For instance, a study published in January pointed out that rates of syphilis were six times higher among individuals insured by Medicaid compared to those with private insurance.

This is surprising in the case of expectant mothers and syphilis, given that Medicaid requires that they be tested in their first trimester.

Expectant mothers on Medicaid might forego prenatal STI screening due to barriers related to finding a physician that accepts it or an unfavorable reimbursement policy. Furthermore, Medicare coverage often doesn’t extend to their partners, who might be infected.

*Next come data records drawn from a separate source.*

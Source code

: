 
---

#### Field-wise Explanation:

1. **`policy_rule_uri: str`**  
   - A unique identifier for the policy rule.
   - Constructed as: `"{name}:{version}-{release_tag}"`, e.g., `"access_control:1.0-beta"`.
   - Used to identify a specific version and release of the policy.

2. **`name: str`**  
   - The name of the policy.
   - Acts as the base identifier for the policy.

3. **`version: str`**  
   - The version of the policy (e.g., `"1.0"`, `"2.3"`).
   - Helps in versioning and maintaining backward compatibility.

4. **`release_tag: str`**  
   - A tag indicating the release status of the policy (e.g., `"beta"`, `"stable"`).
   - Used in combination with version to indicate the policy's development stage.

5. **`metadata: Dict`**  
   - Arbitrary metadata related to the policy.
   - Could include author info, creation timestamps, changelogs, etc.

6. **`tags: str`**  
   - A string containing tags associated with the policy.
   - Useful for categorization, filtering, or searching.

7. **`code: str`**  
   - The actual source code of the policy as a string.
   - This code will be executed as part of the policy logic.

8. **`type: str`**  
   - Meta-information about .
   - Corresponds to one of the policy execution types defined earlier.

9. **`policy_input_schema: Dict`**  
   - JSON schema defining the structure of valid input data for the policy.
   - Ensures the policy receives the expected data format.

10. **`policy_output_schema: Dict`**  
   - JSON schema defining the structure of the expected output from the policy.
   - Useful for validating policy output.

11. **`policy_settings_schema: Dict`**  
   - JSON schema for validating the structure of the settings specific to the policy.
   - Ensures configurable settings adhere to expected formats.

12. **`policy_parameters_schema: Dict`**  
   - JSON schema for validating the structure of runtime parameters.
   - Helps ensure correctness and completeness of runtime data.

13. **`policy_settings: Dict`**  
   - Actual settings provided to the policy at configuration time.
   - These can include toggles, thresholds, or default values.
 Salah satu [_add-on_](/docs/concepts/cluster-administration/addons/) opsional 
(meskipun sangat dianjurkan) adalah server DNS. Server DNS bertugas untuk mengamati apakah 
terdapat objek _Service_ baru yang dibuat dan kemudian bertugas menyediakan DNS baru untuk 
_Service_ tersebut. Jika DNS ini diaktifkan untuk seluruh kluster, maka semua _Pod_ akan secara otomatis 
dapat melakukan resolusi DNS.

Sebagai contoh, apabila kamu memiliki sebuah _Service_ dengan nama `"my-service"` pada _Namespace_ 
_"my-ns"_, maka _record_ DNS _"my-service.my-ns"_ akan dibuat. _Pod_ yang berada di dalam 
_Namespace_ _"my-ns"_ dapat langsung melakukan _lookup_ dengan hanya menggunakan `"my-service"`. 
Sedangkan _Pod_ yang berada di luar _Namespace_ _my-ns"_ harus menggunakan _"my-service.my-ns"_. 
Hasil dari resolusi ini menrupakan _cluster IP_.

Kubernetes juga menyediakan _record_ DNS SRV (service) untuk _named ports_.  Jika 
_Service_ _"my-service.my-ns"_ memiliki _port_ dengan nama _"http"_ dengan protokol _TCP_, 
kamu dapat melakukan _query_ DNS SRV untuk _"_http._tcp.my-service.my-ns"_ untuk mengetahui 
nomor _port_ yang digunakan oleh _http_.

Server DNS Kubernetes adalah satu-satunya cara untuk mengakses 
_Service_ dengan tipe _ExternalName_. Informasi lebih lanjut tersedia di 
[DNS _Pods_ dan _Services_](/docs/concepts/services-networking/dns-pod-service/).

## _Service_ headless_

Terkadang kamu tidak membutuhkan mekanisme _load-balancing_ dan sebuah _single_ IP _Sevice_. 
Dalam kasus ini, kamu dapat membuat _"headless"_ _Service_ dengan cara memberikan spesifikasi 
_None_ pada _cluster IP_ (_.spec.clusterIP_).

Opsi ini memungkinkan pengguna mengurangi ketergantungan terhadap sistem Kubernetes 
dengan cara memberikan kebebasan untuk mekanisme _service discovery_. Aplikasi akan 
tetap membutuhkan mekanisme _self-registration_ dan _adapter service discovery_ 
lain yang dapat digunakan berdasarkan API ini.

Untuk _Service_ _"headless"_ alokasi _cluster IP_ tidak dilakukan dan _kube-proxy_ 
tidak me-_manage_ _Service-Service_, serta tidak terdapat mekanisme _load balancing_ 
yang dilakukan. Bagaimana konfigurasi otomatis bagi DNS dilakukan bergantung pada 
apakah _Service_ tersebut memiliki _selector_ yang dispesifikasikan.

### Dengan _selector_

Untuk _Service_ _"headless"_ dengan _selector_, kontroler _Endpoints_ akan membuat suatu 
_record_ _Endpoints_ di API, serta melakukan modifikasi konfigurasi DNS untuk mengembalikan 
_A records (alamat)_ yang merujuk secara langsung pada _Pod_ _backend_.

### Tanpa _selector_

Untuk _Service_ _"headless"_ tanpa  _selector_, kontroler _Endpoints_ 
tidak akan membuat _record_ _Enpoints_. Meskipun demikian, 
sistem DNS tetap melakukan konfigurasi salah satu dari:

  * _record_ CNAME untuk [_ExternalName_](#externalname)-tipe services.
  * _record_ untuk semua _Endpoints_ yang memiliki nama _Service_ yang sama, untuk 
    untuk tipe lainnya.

Regardless, the rise in the number of babies born with syphilis in Texas has become a concerning trend for doctors and public health investigators.

A report released in January from the Texas Department of State Health Services (DSHS) noted that the state had seen an increase in CS cases from 70 in 2016 to 1,246 in 2021.

This puts Texas at 182 CS cases per 100,000 live births, the fourth highest number recorded in the nation — a ranking tied with Mississippi. Only Arizona with 232.3, New Mexico with 205.7, and Louisiana with 191.5 surpassed this number.

The DSHS found that despite Texas’s heavy burden of the disease, many healthcare professionals are either unaware of or disregard the state’s requirement — Texas Health and Safety Code, Section 81.090 — to test all expectant mothers three times for syphilis. This includes tests in the first and third trimesters and again at delivery.

Cynthia Deverson is a researcher who reviews congenital syphilis cases in the Houston area for the state. She noted that both healthcare providers and patients don’t seem to know that syphilis is “still a thing,” according to the San Antonio News-Express.

“As someone who is reviewing actual cases and speaks to actual [patients], it has been astounding,” said Deverson, according to the San Antonio News-Express.

A lack of public awareness has also been linked to the incurable disease of fetal alcohol spectrum disorder, which leads to deformities and neurological impairments.

Many believe that this disorder is caused by an expectant mother consuming alcohol. However, as The Dallas Express reported, a recent study from Texas A&M University linked occurrences to the father’s drinking patterns prior to conception. Paternal alcohol consumption is especially believed to impact facial deformities.